[Exercise materials Boundary: Start]
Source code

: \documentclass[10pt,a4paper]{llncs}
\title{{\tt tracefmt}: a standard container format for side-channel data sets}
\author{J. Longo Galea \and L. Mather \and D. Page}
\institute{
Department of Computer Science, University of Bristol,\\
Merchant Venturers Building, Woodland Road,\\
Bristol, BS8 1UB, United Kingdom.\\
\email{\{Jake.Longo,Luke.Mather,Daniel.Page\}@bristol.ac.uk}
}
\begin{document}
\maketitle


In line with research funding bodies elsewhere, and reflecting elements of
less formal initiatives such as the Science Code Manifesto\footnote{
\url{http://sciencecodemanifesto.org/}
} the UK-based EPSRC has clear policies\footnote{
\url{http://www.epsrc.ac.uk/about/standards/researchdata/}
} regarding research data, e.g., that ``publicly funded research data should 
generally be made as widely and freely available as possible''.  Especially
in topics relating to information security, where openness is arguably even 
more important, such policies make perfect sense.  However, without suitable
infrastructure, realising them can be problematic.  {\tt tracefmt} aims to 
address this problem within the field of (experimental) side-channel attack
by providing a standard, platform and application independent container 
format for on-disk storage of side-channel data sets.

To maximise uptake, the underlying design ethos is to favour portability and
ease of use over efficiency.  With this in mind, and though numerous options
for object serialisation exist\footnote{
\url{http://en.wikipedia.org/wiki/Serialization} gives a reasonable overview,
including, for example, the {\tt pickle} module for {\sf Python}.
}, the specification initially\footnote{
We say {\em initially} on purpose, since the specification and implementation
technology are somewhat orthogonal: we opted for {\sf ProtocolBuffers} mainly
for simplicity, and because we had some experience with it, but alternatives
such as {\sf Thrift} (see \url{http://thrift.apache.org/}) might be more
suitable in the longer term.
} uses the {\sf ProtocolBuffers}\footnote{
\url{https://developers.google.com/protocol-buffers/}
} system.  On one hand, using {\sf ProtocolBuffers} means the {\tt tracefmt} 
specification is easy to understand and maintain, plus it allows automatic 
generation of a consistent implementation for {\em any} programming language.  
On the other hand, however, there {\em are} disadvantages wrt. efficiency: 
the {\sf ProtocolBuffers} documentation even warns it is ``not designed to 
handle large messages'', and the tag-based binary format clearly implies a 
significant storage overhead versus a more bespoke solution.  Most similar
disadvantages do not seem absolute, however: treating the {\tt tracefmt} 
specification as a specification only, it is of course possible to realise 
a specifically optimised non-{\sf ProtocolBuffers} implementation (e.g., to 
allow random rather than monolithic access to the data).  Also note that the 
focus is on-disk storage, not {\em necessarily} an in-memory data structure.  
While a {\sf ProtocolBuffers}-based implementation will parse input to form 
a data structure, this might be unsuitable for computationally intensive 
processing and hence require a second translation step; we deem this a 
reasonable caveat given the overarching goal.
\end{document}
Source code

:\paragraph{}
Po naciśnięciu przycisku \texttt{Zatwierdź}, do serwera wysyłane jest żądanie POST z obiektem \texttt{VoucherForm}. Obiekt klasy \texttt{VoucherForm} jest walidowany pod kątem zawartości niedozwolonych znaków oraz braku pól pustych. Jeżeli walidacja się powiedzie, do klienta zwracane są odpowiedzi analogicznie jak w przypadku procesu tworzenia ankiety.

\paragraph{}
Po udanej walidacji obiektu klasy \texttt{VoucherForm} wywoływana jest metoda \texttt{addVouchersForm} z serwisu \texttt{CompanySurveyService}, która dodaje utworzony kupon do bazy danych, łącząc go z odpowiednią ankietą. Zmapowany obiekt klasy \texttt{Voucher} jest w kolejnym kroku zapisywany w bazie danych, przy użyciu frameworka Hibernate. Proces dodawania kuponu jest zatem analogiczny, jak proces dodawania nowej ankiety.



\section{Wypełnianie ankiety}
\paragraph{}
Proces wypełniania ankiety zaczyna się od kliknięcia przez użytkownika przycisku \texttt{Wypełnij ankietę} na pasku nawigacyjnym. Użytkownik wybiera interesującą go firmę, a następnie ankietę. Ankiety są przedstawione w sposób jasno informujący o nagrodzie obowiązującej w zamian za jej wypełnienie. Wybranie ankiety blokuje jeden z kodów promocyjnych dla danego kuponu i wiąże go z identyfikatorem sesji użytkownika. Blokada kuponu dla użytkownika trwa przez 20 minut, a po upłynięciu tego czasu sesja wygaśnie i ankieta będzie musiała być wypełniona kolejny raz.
[Exercise materials Boundary: End]
▸ Problem description
Every line of the material above that contains "reasonable" should be counted; give the total only.

▸ Result for this task
2